В Риме на 98-м году жизни умер великий оператор Джузеппе Ротунно, полноправный соавтор барочных миров двух титанов итальянского кино: с Лукино Висконти он работал на шести фильмах, с Федерико Феллини — на девяти.
Оператор Джузеппе Ротунно
Фото: Валентин Мастюков / ТАСС
«У композиторов целых семь нот, а у операторов — всего три света: главный, заполняющий и задний»,— притворно жаловался Ротунно. И тут же, как ребенок, играющий с калейдоскопом, делился радостью своей профессии: «Я так люблю свет, что не в силах остановиться».
Между тем в кино он пришел не по своей воле. Когда в 1940-м умер его отец, 17-летний Джузеппе долго мыкался в поисках работы: вакансия нашлась только в фотолаборатории студии Cinecitta. Но магия кино реальна и всемогуща: стоило Ротунно из любопытства взять в руки фотоаппарат, как понеслось. За полтора года он вырос из мальчика на побегушках до ассистента оператора великого Роберто Росселлини. Но тут его отправили фронтовым корреспондентом в Грецию, в 1943-м он угодил в немецкий плен, а вернувшись в 1945-м в Рим, был вынужден начинать почти что с чистого листа.
Стать тем, кем он стал, помогло несчастье: гибель в ДТП оператора Альдо Грациати — его ассистентом Ротунно работал на съемках «Чувства» (1954) Висконти. С новым оператором Робертом Краснером властный режиссер общего языка не нашел и доверил Ротунно завершить фильм: этот опыт дал толчок его собственной операторской карьере. За сорок лет Ротунно довелось первым в Италии осваивать и широкоформатное изображение в комедии Дино Ризи «Хлеб, любовь и…» (1955), и голливудский арсенал спецэффектов на суперпостановке Джона Хьюстона «Библия» (1966). Ладить на трех фильмах с капризной Авой Гарднер, работать с Валерио Дзурлини и Майком Николсом. Но имя его ассоциируется прежде всего с двумя итальянскими гениями.
Сотрудничество с Висконти было порой мучительно, но увлекательно: заботясь о непрерывности экранного действия, режиссер требовал одновременной работы с тремя камерами, перехватывавшими друг у друга движение персонажей.
Отринув неореализм, пионером которого он по праву считался, Висконти менялся от фильма к фильму, и каждый раз Ротунно находил блестящий визуальный эквивалент его новому стилю.
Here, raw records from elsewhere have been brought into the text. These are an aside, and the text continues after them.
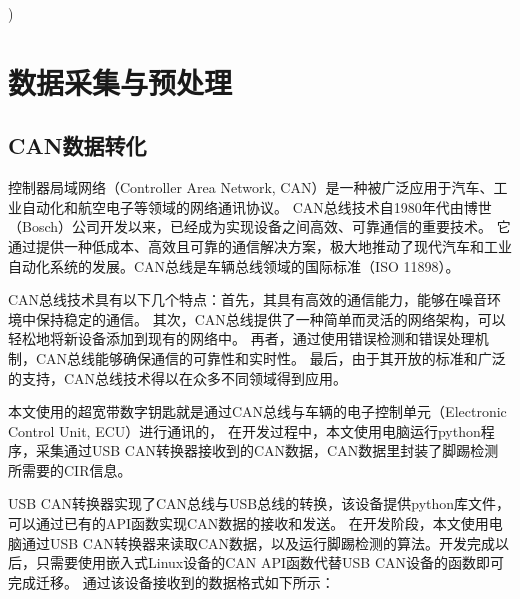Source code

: )
\section{数据采集与预处理}
\subsection{CAN数据转化}
控制器局域网络（Controller Area Network, CAN）是一种被广泛应用于汽车、工业自动化和航空电子等领域的网络通讯协议。
CAN总线技术自1980年代由博世（Bosch）公司开发以来，已经成为实现设备之间高效、可靠通信的重要技术。
它通过提供一种低成本、高效且可靠的通信解决方案，极大地推动了现代汽车和工业自动化系统的发展。CAN总线是车辆总线领域的国际标准（ISO 11898）\cite{Chen2009ResearchOT}。

CAN总线技术具有以下几个特点：首先，其具有高效的通信能力，能够在噪音环境中保持稳定的通信。
其次，CAN总线提供了一种简单而灵活的网络架构，可以轻松地将新设备添加到现有的网络中。
再者，通过使用错误检测和错误处理机制，CAN总线能够确保通信的可靠性和实时性。
最后，由于其开放的标准和广泛的支持，CAN总线技术得以在众多不同领域得到应用。

本文使用的超宽带数字钥匙就是通过CAN总线与车辆的电子控制单元（Electronic Control Unit, ECU）进行通讯的，
在开发过程中，本文使用电脑运行python程序，采集通过USB CAN转换器接收到的CAN数据，CAN数据里封装了脚踢检测所需要的CIR信息。

USB CAN转换器实现了CAN总线与USB总线的转换，该设备提供python库文件，可以通过已有的API函数实现CAN数据的接收和发送。
在开发阶段，本文使用电脑通过USB CAN转换器来读取CAN数据，以及运行脚踢检测的算法。开发完成以后，只需要使用嵌入式Linux设备的CAN API函数代替USB CAN设备的函数即可完成迁移。
通过该设备接收到的数据格式如下所示：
Сновидческая атмосфера «Белых ночей» (1957), контрастная черно-белая фактура «Рокко и его братьев» (1960), полыхающая сицилийским жаром, насыщенная цветовая гамма «Леопарда» (1963).
Висконти он называл своим отцом, а Феллини стал для него названым братом. От «Трех шагов в бреду» (1968) до «И корабль плывет» (1983) Ротунно входил в его «семью» наравне с композитором Нино Ротой, сценаристами Бернардино Дзаппони и Тонино Гуэррой, художником Данило Донати. Их творческие темпераменты оказались удивительно схожи. Оба они добивались поэтической достоверности экранных образов вызывающе антиреалистическими средствами. Их общее кредо Ротунно отчеканил, комментируя съемки «Амаркорда» (1973): «Если бы мы создавали характеры реалистическими методами, они были бы совершенно неправдоподобны».
Потому-то выстроенный в павильонах Вечный город («Рим», 1972) кажется гораздо достовернее, чем если бы был снят как есть. Потому-то и затягивают в себя выморочные, пугающие, гротескные миры «Сатирикона» (1969) и «Казановы» (1974). Потому-то именно к Ротунно обращались Боб Фосс («Весь этот джаз», 1979) и Терри Гиллиам («Приключения барона Мюнхгаузена», 1988), когда им требовался сотворец фантастических, призрачных или кошмарных пространств.
Расставшись с операторским трудом в 1996 году, Ротунно отдался благородному делу реставрации шедевров былых времен. Благодаря ему заново родились на экранах не только снятые им «Леопард» и «Рим», но и шедевры его коллег «Вчера, сегодня, завтра» и «Особенный день».